I came to Nashville in 2009 as an immigrant from Iraq. I had heard of the public library system in the U.S. from a friend, but had no idea the extent of services the library offered – and for free. At the time, I didn’t have access to a car or a device to learn the bus route and wasn’t able to communicate with my friends and family back home.
So I began to walk and finally found the Edmonson Pike branch library. After that, everything changed for the better. I was able to use the computers and Wi-Fi to talk with my family for the first time in two months. I spent about five hours a day there, studying for the GED test, and I learned about public services, programs and community education classes offered by the library and partner organizations.
At Nashville Public Library, we come to you. If you are disabled, don’t have a car or live far away, we can still help you learn English, help you get your GED and continue your education.
Since coming to the library, I’ve earned my GED and associate degree and am currently a senior at MTSU studying computer information systems. I became naturalized last year after passing the U.S. citizenship test, thanks to the helpful resources offered by the library’s Pathways for New Americans initiative.

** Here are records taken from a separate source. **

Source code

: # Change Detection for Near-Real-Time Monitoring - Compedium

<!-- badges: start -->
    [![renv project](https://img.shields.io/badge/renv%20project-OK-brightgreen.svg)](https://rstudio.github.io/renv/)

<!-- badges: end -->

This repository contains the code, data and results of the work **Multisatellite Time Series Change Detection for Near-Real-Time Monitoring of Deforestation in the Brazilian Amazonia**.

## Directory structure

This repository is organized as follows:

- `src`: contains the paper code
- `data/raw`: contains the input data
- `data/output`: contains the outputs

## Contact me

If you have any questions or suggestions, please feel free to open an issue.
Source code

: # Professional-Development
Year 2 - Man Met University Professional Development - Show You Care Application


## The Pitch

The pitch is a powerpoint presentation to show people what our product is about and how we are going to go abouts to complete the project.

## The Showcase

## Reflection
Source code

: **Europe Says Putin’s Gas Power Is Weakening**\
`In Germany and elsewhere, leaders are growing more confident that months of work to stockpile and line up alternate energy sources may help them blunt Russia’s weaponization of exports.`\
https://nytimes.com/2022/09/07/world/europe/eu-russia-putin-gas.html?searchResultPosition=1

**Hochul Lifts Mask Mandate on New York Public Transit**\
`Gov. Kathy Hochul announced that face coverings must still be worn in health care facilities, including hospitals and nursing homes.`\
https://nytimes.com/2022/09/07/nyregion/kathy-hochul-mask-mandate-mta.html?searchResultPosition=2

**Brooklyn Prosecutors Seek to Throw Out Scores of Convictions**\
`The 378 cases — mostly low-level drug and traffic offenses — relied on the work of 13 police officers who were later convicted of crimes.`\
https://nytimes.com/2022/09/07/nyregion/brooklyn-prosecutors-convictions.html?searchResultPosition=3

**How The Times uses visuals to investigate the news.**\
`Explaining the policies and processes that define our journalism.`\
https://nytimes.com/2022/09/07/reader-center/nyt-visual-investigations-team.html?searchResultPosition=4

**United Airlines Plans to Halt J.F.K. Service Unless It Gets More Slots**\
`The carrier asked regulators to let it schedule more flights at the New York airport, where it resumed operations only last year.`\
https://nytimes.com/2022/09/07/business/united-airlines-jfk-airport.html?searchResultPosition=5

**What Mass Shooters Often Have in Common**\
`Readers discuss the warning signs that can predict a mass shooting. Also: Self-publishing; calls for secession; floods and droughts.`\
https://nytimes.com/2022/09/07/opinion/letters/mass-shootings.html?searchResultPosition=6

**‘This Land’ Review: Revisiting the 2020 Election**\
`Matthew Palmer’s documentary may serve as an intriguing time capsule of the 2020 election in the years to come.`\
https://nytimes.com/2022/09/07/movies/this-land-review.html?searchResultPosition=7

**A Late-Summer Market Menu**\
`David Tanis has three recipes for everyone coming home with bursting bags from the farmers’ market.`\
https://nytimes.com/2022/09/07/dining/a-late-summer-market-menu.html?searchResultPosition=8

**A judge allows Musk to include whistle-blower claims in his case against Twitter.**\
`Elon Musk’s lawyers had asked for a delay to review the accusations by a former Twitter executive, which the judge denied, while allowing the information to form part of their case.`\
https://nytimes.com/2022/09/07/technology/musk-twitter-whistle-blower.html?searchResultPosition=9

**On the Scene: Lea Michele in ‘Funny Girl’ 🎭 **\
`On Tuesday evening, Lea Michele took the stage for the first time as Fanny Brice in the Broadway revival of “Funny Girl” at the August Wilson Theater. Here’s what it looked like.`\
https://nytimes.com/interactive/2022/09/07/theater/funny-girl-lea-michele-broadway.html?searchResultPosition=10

Today, I’m proud to serve as the library’s Adult Literacy assistant and help other immigrants and adults in Nashville learn how to use computers and technology, get jobs, and understand all the resources the library has to offer. The library is not just a place for books, as many adult refugees and immigrants believe. At Nashville Public Library, we come to you. If you are disabled, don’t have a car or live far away, we can still help you learn English, help you get your GED and continue your education. This isn’t the case in other countries. When I came here, I was 24 years old, and I discovered the library by myself. I enjoy getting to help other adults who are in need of someone to show them what resources are made available by the public library system.